[Collected data]
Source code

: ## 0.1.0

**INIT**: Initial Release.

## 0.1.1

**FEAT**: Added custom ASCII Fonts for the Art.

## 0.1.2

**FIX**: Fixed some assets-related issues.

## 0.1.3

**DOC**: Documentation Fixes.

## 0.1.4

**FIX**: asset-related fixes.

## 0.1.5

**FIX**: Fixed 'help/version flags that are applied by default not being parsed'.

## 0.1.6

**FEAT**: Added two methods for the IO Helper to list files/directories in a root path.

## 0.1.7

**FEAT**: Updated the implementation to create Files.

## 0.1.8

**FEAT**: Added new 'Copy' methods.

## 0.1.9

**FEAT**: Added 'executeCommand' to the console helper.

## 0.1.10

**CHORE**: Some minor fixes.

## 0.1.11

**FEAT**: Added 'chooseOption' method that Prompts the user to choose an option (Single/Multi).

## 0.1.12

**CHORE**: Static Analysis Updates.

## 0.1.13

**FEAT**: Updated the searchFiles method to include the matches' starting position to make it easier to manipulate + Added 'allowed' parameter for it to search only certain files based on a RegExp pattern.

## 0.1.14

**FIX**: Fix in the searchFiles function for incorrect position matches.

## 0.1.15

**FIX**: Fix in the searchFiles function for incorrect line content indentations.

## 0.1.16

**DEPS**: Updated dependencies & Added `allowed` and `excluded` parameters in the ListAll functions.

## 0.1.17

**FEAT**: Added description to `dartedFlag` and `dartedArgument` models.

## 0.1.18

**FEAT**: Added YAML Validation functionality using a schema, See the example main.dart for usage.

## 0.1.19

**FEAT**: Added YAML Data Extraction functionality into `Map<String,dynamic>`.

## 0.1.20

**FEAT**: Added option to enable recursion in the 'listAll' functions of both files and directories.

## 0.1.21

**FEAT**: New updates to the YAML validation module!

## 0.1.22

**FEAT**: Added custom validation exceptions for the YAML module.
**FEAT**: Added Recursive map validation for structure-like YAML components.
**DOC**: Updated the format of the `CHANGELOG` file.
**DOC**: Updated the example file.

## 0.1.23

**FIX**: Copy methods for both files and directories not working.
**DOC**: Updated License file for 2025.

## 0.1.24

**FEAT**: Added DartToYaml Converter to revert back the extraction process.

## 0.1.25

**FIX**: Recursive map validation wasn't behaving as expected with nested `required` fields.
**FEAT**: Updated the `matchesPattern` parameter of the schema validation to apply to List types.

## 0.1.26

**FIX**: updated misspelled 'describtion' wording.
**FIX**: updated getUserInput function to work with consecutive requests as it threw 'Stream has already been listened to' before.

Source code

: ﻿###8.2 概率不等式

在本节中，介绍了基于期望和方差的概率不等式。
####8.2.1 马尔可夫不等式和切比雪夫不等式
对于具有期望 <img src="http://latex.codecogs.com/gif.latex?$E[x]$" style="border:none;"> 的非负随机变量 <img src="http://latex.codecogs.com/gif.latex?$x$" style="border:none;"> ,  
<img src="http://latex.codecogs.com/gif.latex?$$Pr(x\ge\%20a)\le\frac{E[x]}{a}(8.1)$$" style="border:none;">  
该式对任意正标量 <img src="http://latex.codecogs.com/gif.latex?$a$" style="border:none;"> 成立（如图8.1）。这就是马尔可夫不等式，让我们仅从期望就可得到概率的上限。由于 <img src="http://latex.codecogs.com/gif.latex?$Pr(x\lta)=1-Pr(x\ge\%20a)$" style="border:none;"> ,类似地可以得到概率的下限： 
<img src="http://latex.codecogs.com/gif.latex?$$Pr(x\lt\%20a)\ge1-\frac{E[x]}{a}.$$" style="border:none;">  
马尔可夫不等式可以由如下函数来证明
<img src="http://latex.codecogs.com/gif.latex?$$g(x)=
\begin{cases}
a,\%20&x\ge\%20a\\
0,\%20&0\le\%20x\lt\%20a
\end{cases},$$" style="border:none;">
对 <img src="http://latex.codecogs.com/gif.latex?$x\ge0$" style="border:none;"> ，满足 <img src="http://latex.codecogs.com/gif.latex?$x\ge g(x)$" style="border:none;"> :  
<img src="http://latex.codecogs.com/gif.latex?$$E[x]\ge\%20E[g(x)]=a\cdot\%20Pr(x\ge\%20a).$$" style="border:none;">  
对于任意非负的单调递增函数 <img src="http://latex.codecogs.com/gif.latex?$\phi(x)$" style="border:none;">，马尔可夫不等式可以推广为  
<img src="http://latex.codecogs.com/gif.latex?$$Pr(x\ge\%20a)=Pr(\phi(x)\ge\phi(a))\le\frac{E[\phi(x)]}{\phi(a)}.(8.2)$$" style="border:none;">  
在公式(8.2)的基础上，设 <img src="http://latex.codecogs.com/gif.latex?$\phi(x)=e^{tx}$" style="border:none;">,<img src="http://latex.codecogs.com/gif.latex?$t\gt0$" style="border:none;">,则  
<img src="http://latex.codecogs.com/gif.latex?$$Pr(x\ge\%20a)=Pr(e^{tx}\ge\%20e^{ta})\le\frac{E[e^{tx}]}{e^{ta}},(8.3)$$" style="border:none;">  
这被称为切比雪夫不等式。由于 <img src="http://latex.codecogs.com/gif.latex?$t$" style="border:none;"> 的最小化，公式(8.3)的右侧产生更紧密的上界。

ASSIGNED TASK:
Once more, write out all of the entries above exactly.

ANSWER FOR THE TASK:
Source code

: ## 0.1.0

**INIT**: Initial Release.

## 0.1.1

**FEAT**: Added custom ASCII Fonts for the Art.

## 0.1.2

**FIX**: Fixed some assets-related issues.

## 0.1.3

**DOC**: Documentation Fixes.

## 0.1.4

**FIX**: asset-related fixes.

## 0.1.5

**FIX**: Fixed 'help/version flags that are applied by default not being parsed'.

## 0.1.6

**FEAT**: Added two methods for the IO Helper to list files/directories in a root path.

## 0.1.7

**FEAT**: Updated the implementation to create Files.

## 0.1.8

**FEAT**: Added new 'Copy' methods.

## 0.1.9

**FEAT**: Added 'executeCommand' to the console helper.

## 0.1.10

**CHORE**: Some minor fixes.

## 0.1.11

**FEAT**: Added 'chooseOption' method that Prompts the user to choose an option (Single/Multi).

## 0.1.12

**CHORE**: Static Analysis Updates.

## 0.1.13

**FEAT**: Updated the searchFiles method to include the matches' starting position to make it easier to manipulate + Added 'allowed' parameter for it to search only certain files based on a RegExp pattern.

## 0.1.14

**FIX**: Fix in the searchFiles function for incorrect position matches.

## 0.1.15

**FIX**: Fix in the searchFiles function for incorrect line content indentations.

## 0.1.16

**DEPS**: Updated dependencies & Added `allowed` and `excluded` parameters in the ListAll functions.

## 0.1.17

**FEAT**: Added description to `dartedFlag` and `dartedArgument` models.

## 0.1.18

**FEAT**: Added YAML Validation functionality using a schema, See the example main.dart for usage.

## 0.1.19

**FEAT**: Added YAML Data Extraction functionality into `Map<String,dynamic>`.

## 0.1.20

**FEAT**: Added option to enable recursion in the 'listAll' functions of both files and directories.

## 0.1.21

**FEAT**: New updates to the YAML validation module!

## 0.1.22

**FEAT**: Added custom validation exceptions for the YAML module.
**FEAT**: Added Recursive map validation for structure-like YAML components.
**DOC**: Updated the format of the `CHANGELOG` file.
**DOC**: Updated the example file.

## 0.1.23

**FIX**: Copy methods for both files and directories not working.
**DOC**: Updated License file for 2025.

## 0.1.24

**FEAT**: Added DartToYaml Converter to revert back the extraction process.

## 0.1.25

**FIX**: Recursive map validation wasn't behaving as expected with nested `required` fields.
**FEAT**: Updated the `matchesPattern` parameter of the schema validation to apply to List types.

## 0.1.26

**FIX**: updated misspelled 'describtion' wording.
**FIX**: updated getUserInput function to work with consecutive requests as it threw 'Stream has already been listened to' before.

Source code

: ﻿###8.2 概率不等式

在本节中，介绍了基于期望和方差的概率不等式。
####8.2.1 马尔可夫不等式和切比雪夫不等式
对于具有期望 <img src="http://latex.codecogs.com/gif.latex?$E[x]$" style="border:none;"> 的非负随机变量 <img src="http://latex.codecogs.com/gif.latex?$x$" style="border:none;"> ,  
<img src="http://latex.codecogs.com/gif.latex?$$Pr(x\ge\%20a)\le\frac{E[x]}{a}(8.1)$$" style="border:none;">  
该式对任意正标量 <img src="http://latex.codecogs.com/gif.latex?$a$" style="border:none;"> 成立（如图8.1）。这就是马尔可夫不等式，让我们仅从期望就可得到概率的上限。由于 <img src="http://latex.codecogs.com/gif.latex?$Pr(x\lta)=1-Pr(x\ge\%20a)$" style="border:none;"> ,类似地可以得到概率的下限： 
<img src="http://latex.codecogs.com/gif.latex?$$Pr(x\lt\%20a)\ge1-\frac{E[x]}{a}.$$" style="border:none;">  
马尔可夫不等式可以由如下函数来证明
<img src="http://latex.codecogs.com/gif.latex?$$g(x)=
\begin{cases}
a,\%20&x\ge\%20a\\
0,\%20&0\le\%20x\lt\%20a
\end{cases},$$" style="border:none;">
对 <img src="http://latex.codecogs.com/gif.latex?$x\ge0$" style="border:none;"> ，满足 <img src="http://latex.codecogs.com/gif.latex?$x\ge g(x)$" style="border:none;"> :  
<img src="http://latex.codecogs.com/gif.latex?$$E[x]\ge\%20E[g(x)]=a\cdot\%20Pr(x\ge\%20a).$$" style="border:none;">  
对于任意非负的单调递增函数 <img src="http://latex.codecogs.com/gif.latex?$\phi(x)$" style="border:none;">，马尔可夫不等式可以推广为  
<img src="http://latex.codecogs.com/gif.latex?$$Pr(x\ge\%20a)=Pr(\phi(x)\ge\phi(a))\le\frac{E[\phi(x)]}{\phi(a)}.(8.2)$$" style="border:none;">  
在公式(8.2)的基础上，设 <img src="http://latex.codecogs.com/gif.latex?$\phi(x)=e^{tx}$" style="border:none;">,<img src="http://latex.codecogs.com/gif.latex?$t\gt0$" style="border:none;">,则  
<img src="http://latex.codecogs.com/gif.latex?$$Pr(x\ge\%20a)=Pr(e^{tx}\ge\%20e^{ta})\le\frac{E[e^{tx}]}{e^{ta}},(8.3)$$" style="border:none;">  
这被称为切比雪夫不等式。由于 <img src="http://latex.codecogs.com/gif.latex?$t$" style="border:none;"> 的最小化，公式(8.3)的右侧产生更紧密的上界。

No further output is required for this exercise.